** Opening DATA TO USE block **

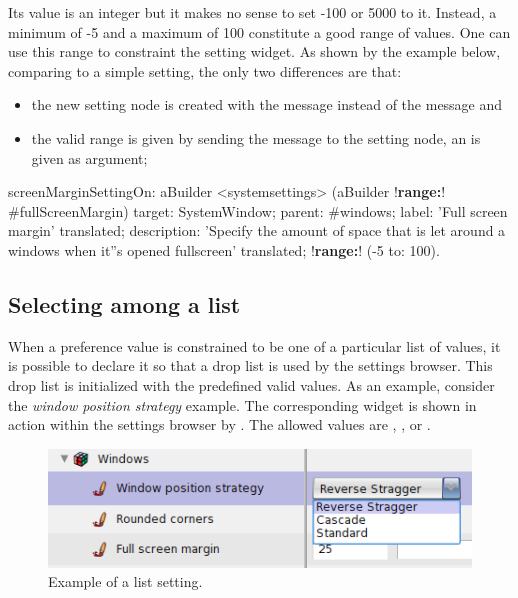 \documentclass[a4paper,10pt,twoside]{book}
\begin{document}
Its value is an integer but it makes no sense to set -100 or 5000 to it. 
Instead, a minimum of -5 and a maximum of 100 constitute a good range of values. One can use this range to constraint the setting widget. As shown by the example below, comparing to a simple setting, the only two differences are that:
\begin{itemize}
\item 
	the new setting node is created with the  message instead of the  message and
\item	the valid range is given by sending the  message to the  setting node, an  is given as argument;
\end{itemize}

\begin{code}{}
screenMarginSettingOn: aBuilder
	<systemsettings>
	(aBuilder !\textbf{range:}! #fullScreenMargin)
		target: SystemWindow;
		parent: #windows;
		label: 'Full screen margin' translated;
		description: 'Specify the amount of space that is let around a windows when it''s opened fullscreen' translated;
		!\textbf{range:}! (-5 to: 100).
\end{code}

\subsection{Selecting among a list}
When a preference value is constrained to be one of a particular list of values, it is possible to declare it so that a drop list is used by the settings browser. This drop list is initialized with the predefined valid values. As an example, consider the \textit{window position strategy} example. The corresponding widget is shown in action within the settings browser by . The allowed values are , , or .

\begin{figure}[tbh]
\begin{center}
\includegraphics[scale=0.38]{window-position-strategy}
\caption{Example of a list setting.}
\end{center}
\end{figure}
\end{document}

** Closing DATA TO USE block **

▶ _YOUR INSTRUCTIONS_: Repeat the records above exactly, leaving out the pictures.

▶ _PROBLEM SOLUTION_:
 \documentclass[a4paper,10pt,twoside]{book}
\begin{document}
Its value is an integer but it makes no sense to set -100 or 5000 to it. 
Instead, a minimum of -5 and a maximum of 100 constitute a good range of values. One can use this range to constraint the setting widget. As shown by the example below, comparing to a simple setting, the only two differences are that:
\begin{itemize}
\item 
	the new setting node is created with the  message instead of the  message and
\item	the valid range is given by sending the  message to the  setting node, an  is given as argument;
\end{itemize}

\begin{code}{}
screenMarginSettingOn: aBuilder
	<systemsettings>
	(aBuilder !\textbf{range:}! #fullScreenMargin)
		target: SystemWindow;
		parent: #windows;
		label: 'Full screen margin' translated;
		description: 'Specify the amount of space that is let around a windows when it''s opened fullscreen' translated;
		!\textbf{range:}! (-5 to: 100).
\end{code}

\subsection{Selecting among a list}
When a preference value is constrained to be one of a particular list of values, it is possible to declare it so that a drop list is used by the settings browser. This drop list is initialized with the predefined valid values. As an example, consider the \textit{window position strategy} example. The corresponding widget is shown in action within the settings browser by . The allowed values are , , or .

\begin{figure}[tbh]
\begin{center}
\includegraphics[scale=0.38]{window-position-strategy}
\caption{Example of a list setting.}
\end{center}
\end{figure}
\end{document}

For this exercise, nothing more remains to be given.